Okay, so counting the number of months took me a while there, but I managed to get it right. My baby girl will be 1 until she turns 2. Because I’m that kind of mom! I am literally in awe as to how much I have learned these past couple of months. Being a parent truly is extraordinary; it’s scary, it’s exciting, it’s exhausting but so so rewarding. I am in love with my little monster, more and more, as time goes one. She teaches me resilience, patience, and gratitude for the little things that come our way. We, as adults, tend to forget to have fun and we focus so much on work and hustling that we end up simply existing and not truly living. My daughter taught me to take a step back, chill and live life to the fullest. A little like Frida Kahlo; Viva la Vida! I decided to take some time off from running a business and I am suffering the consequences in terms of producing and creating, but the time I spent with my daughter is far more important. The little girl, in her 16 months of life, has been through so much, from sickness to pain, to broken bones, and yet she’s still smiling and killing it at life.

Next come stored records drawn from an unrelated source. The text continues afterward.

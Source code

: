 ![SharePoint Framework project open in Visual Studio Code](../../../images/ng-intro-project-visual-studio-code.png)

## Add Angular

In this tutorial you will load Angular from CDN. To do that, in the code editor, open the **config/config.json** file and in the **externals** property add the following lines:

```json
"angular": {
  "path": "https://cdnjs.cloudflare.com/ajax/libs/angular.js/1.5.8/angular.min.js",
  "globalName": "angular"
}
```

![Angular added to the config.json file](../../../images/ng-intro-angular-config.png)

Living with an infant is so insane and I am super blessed to experience the wonderful (and not so wonderful) things that come with it. Some days are good, some days are meh and some days I feel like punching myself in the face for ever having a child. However, I wouldn’t trade it for anything in the world. Because after a long day’s work, a little hug from Luna makes everything so much better.
Since having her, I have acquired the art of being patient, which is a skill that is necessary for maintaining low blood pressure! Haha! I am also good at controlling my anger, my anxiety, and my frustrations. I try 10 times harder to stay positive, strong and calm for her sake. And on the days, I feel like crap, I try to keep it in till when she’s asleep or out in daycare. It’s hard being a parent. Especially being a single one! Okay, let me rephrase, I am still married but since my husband is away studying (in Ottawa) and we only see him once or twice a month, I pretty much take care of the baby alone (with my family’s help). I want to take a brief moment to salute all the mamas and papas out there doing it alone because to be in your shoes takes courage and grace. I sort of feel your pain, I am not nearly going through the same struggle as you and I feel the pain. So, kudos! Stay strong and keep on!

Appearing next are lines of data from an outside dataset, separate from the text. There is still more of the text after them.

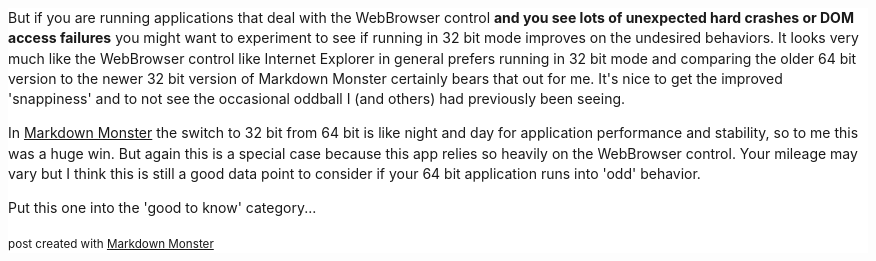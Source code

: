 But if you are running applications that deal with the WebBrowser control **and you see lots of unexpected hard crashes or DOM access failures** you might want to experiment to see if running in 32 bit mode improves on the undesired behaviors. It looks very much like the WebBrowser control like Internet Explorer in general prefers running in 32 bit mode and comparing the older 64 bit version to the newer 32 bit version of Markdown Monster certainly bears that out for me. It's nice to get the improved 'snappiness' and to not see the occasional oddball I (and others) had previously been seeing. 

In [Markdown Monster](https://markdownmonster.west-wind.com/) the switch to 32 bit from 64 bit is like night and day for application performance and stability, so to me this was a huge win. But again this is a special case because this app relies so heavily on the WebBrowser control. Your mileage may vary but I think this is still a good data point to consider if your 64 bit application runs into 'odd' behavior.

Put this one into the 'good to know' category...

<small>post created with [Markdown Monster](https://markdownmonster.west-wind.com)




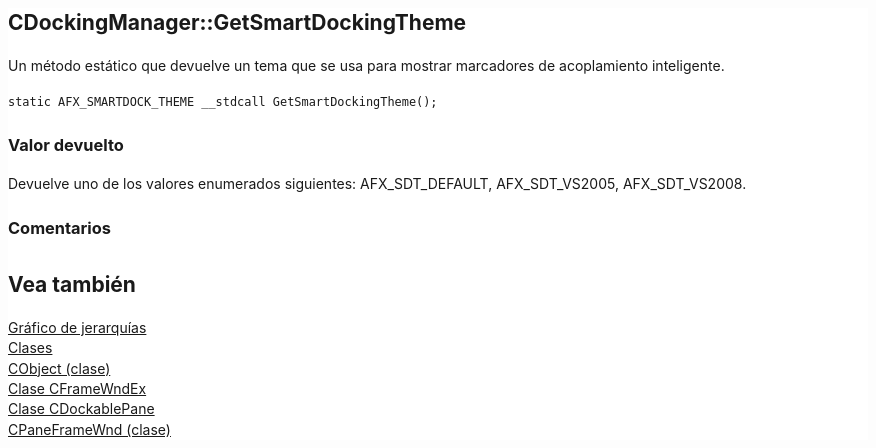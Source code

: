 ##  <a name="getsmartdockingtheme"></a>CDockingManager::GetSmartDockingTheme  
 Un método estático que devuelve un tema que se usa para mostrar marcadores de acoplamiento inteligente.  
  
```  
static AFX_SMARTDOCK_THEME __stdcall GetSmartDockingTheme();
```  
  
### <a name="return-value"></a>Valor devuelto  
 Devuelve uno de los valores enumerados siguientes: AFX_SDT_DEFAULT, AFX_SDT_VS2005, AFX_SDT_VS2008.  
  
### <a name="remarks"></a>Comentarios  
  
## <a name="see-also"></a>Vea también  
 [Gráfico de jerarquías](../../mfc/hierarchy-chart.md)   
 [Clases](../../mfc/reference/mfc-classes.md)   
 [CObject (clase)](../../mfc/reference/cobject-class.md)   
 [Clase CFrameWndEx](../../mfc/reference/cframewndex-class.md)   
 [Clase CDockablePane](../../mfc/reference/cdockablepane-class.md)   
 [CPaneFrameWnd (clase)](../../mfc/reference/cpaneframewnd-class.md)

Little one has such a badass personality, it’s insane! Like how can someone so little have so much sass?! It kills me! Makes me want to bite her little cheeks!!! She’s fearless and wants to try everything. Doesn’t take no for an answer! Although she broke her ankle at 10 months old, she’s still so blasé about everything. It took us a while to get her to walk but seeing her do her little step now is like a miracle. With that, comes along the exploring, she wants to go up and down the stairs, open drawers and stick her hand in the toilet seat. I have to run after her all the time but seeing her happy makes me extra happy. She loves reading, giggling and her little black cat (a stuffed toy I bought her when she was 4 months old). She inspires me and pushes me to always be the best version of myself.
So, after forming a wonderful bond with my child, I am still a psycho, overprotective mama bear—I want nothing but her happiness and wellbeing. It makes me want to gag because I never thought I’d be this mushy inside. I am so robotic when it comes to emotions and I sometimes come across as a b**ch, but I am super sensitive and caring…just have a hard time showing it. Therefore, being a mom is quite interesting and my daughter is teaching me as much as I am her.
And that’s the lesson kids! Children teach you things too!